La prima area in cui sperimentare la proposta “La strada degli scrittori” può essere concentrata nei trenta chilometri che vanno appunto da Racalmuto a Porto Empedocle.  Nel mezzo splende la Valle dei Templi di Agrigento con il giardino incantato della Kolimbetra. In quei trenta chilometri insistono pure le case natali, le statue, i luoghi frequentati, le trattorie, i paesaggi amati da Luigi Pirandello, Leonardo Sciascia e Andrea Camilleri. Una miniera d’oro, un percorso dell’anima puntellato da teatri, fondazioni, circoli, miniere, castelli. “Un’occasione per far vivere i libri dei tre grandi scrittori – ha detto nell’introduzione Cavallaro - per contestualizzare le storie, per assaporare le loro pagine miscelandole con i profumi dei luoghi”.

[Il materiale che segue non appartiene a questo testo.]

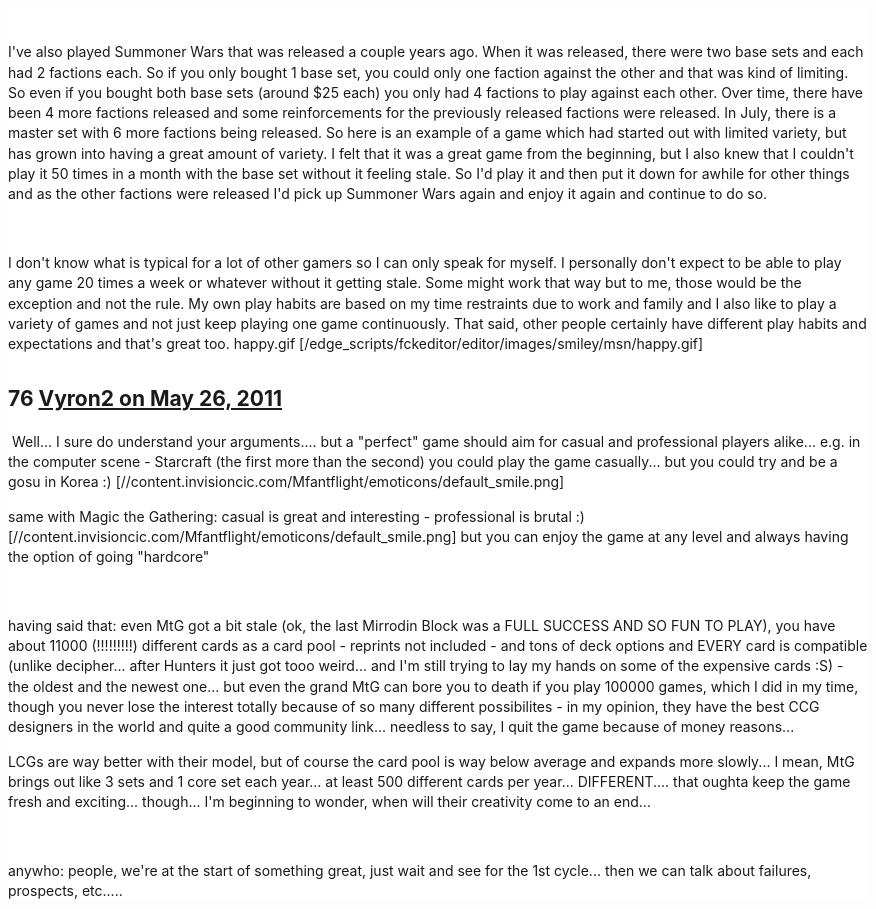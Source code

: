  

I've also played Summoner Wars that was released a couple years ago. When it was released, there were two base sets and each had 2 factions each. So if you only bought 1 base set, you could only one faction against the other and that was kind of limiting. So even if you bought both base sets (around $25 each) you only had 4 factions to play against each other. Over time, there have been 4 more factions released and some reinforcements for the previously released factions were released. In July, there is a master set with 6 more factions being released. So here is an example of a game which had started out with limited variety, but has grown into having a great amount of variety. I felt that it was a great game from the beginning, but I also knew that I couldn't play it 50 times in a month with the base set without it feeling stale. So I'd play it and then put it down for awhile for other things and as the other factions were released I'd pick up Summoner Wars again and enjoy it again and continue to do so.

 

I don't know what is typical for a lot of other gamers so I can only speak for myself. I personally don't expect to be able to play any game 20 times a week or whatever without it getting stale. Some might work that way but to me, those would be the exception and not the rule. My own play habits are based on my time restraints due to work and family and I also like to play a variety of games and not just keep playing one game continuously. That said, other people certainly have different play habits and expectations and that's great too. happy.gif [/edge_scripts/fckeditor/editor/images/smiley/msn/happy.gif]

## 76 [Vyron2 on May 26, 2011](https://community.fantasyflightgames.com/topic/46977-beginning-to-lose-interrest-already/?do=findComment&comment=475206)

 Well... I sure do understand your arguments.... but a "perfect" game should aim for casual and professional players alike... e.g. in the computer scene - Starcraft (the first more than the second) you could play the game casually... but you could try and be a gosu in Korea :) [//content.invisioncic.com/Mfantflight/emoticons/default_smile.png]

same with Magic the Gathering: casual is great and interesting - professional is brutal :) [//content.invisioncic.com/Mfantflight/emoticons/default_smile.png] but you can enjoy the game at any level and always having the option of going "hardcore"

 

having said that: even MtG got a bit stale (ok, the last Mirrodin Block was a FULL SUCCESS AND SO FUN TO PLAY), you have about 11000 (!!!!!!!!!) different cards as a card pool - reprints not included - and tons of deck options and EVERY card is compatible (unlike decipher... after Hunters it just got tooo weird... and I'm still trying to lay my hands on some of the expensive cards :S) - the oldest and the newest one... but even the grand MtG can bore you to death if you play 100000 games, which I did in my time, though you never lose the interest totally because of so many different possibilites - in my opinion, they have the best CCG designers in the world and quite a good community link... needless to say, I quit the game because of money reasons...

LCGs are way better with their model, but of course the card pool is way below average and expands more slowly... I mean, MtG brings out like 3 sets and 1 core set each year... at least 500 different cards per year... DIFFERENT.... that oughta keep the game fresh and exciting... though... I'm beginning to wonder, when will their creativity come to an end...

 

anywho: people, we're at the start of something great, just wait and see for the 1st cycle... then we can talk about failures, prospects, etc.....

La proposta è quella di attivare un meccanismo capace di scuotere e mobilitare in piccoli grandi centri della Sicilia soprattutto alcuni gruppi di giovani da incentivare perché riescano a costruire lungo quei percorsi progetti in grado di offrire loro redditizie occasioni di lavoro. Fuori dalla diffusa logica dei contributi improduttivi, dalla deriva di sostegni e fondi pubblici o, peggio, dalla distorsione sfociata  nella platea di precari, cooperative fittizie, lavoratori socialmente utili e così via. Si pensa piuttosto a vere e proprie (anche piccole) attività imprenditoriali capaci di produrre un sufficiente reddito per sostenere il lavoro di autisti, guide, attori, tecnici della scena, interpreti e di un indotto fatto di trattorie, B&B, artigianato, commercio.

I trenta chilometri della statale 640, i cui lavori di ampliamento da parte della società "Empedocle" sono in via di definizione  - come specificato dal project manager Ing. Pierfrancesco Paglini - rendono veloci e sicuri, ravvicinando in pochi minuti le tappe del percorso legato non solo a Sciascia, Pirandello e Camilleri, ma anche ai giudici Saetta e Livatino. Nel segno della cultura e della legalità, per un vero sviluppo di chi, da oggi, vorrà rimboccarsi le maniche.